Falls er sich irgendwann dazu entschließen sollte, den Legenden der Tugare zu folgen, um ihr Volk aus der Sklaverei der Fei zu befreien, dann benötigte er zuerst Antworten auf die Fragen, denn sonst wäre es sein sicherer Tod. Er hatte gefühlt, wie es ihn fast zerrissen hatte, als er gegen drei Magier gekämpft hatte, aber das Volk der Fei war dafür bekannt, eine Vielzahl an Magiern ihr eigen zu nennen. Das würde er ohne Antworten nicht überleben.

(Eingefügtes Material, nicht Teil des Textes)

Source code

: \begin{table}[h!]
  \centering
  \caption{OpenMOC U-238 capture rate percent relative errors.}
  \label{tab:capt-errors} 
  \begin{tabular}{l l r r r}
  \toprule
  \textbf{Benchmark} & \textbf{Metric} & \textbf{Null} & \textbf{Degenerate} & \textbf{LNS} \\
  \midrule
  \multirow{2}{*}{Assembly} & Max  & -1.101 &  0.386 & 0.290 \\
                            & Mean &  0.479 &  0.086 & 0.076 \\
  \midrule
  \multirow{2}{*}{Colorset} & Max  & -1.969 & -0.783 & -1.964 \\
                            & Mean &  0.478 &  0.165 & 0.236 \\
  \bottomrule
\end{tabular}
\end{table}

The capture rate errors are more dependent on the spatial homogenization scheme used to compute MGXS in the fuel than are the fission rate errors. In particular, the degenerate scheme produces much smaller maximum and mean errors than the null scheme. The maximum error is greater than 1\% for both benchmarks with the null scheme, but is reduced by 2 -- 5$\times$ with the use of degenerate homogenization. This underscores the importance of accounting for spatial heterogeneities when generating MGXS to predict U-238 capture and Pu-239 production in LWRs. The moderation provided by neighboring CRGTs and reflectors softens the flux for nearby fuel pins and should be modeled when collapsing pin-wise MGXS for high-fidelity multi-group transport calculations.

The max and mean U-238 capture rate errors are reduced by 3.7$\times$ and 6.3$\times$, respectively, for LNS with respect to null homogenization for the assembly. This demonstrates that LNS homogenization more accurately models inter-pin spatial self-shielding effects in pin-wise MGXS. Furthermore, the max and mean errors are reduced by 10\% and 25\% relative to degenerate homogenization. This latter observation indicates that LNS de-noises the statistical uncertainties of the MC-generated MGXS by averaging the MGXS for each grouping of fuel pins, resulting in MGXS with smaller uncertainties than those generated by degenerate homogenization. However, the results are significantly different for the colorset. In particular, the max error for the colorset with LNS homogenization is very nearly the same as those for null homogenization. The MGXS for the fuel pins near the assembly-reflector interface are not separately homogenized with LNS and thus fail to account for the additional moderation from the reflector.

Torgan war so in sich selbst gefangen, als er die Kisten durchsuchte, dass er die Zeit völlig vergaß. Zum Glück taten es die Krieger, die ihn begleitet hatten, nicht, denn sie zogen Torgan fast aus dem Raum, damit er etwa essen und trinken konnte. Dadurch fand sein Geist wieder in die Realität zurück und er war erstaunt, wie lange er sich mit den alten Dokumenten, Karten und Büchern beschäftigt hatte. Ein Blick zum Himmel bestätigte ihm, dass es bereits später Nachmittag war. Diese Erkenntnis zwang Torgan dazu, seine Vorgehensweise neu zu überdenken. Hier und jetzt konnte er auf keinen Fall alle Kisten durchsehen, geschweige denn alles lesen was er fand. Deshalb suchten sie sich Satteltaschen, die noch immer im Stall der Burg lagen. Plötzlich konnte Torgan wieder rationell denken, also sah er sich die Inhalte der Kisten an, um dann zu entscheiden, welche Dinge er mit nach Tabox nehmen würde, damit er Sie später in Ruhe durchsehen konnte. Als die vier Satteltaschen vollgestopft waren erkannte Torgan, dass dieses Unterfangen noch sehr viel Zeit in Anspruch nehmen würde.

In der letzten Nacht auf der Burg fand Torgan keinen Schlaf, denn die Gedanken rasten förmlich durch seinen Kopf. Deshalb war er wieder aufgestanden und stand nun in dem kleinen Übungshof, wie er es damals so oft getan hatte, und sah sich die Sterne an.

Bei dem Anblick musste er lächeln, weil ihm die Götter anscheinend ein Geschenk bereiten wollten. Ganz so wie er es liebte, zogen kleine Wolkenfetzen über den Himmel, um immer wieder neue Bilder für seine Augen zu zeichnen. Er brauchte sich nicht umzudrehen, um zu wissen, dass zwei der Tugare mit ihm in dem Hof standen. Sie nahmen noch immer ihr Versprechen sehr ernst, über ihren Gaito zu wachen, bis er sich dazu entscheiden würde, seine Bestimmung anzunehmen.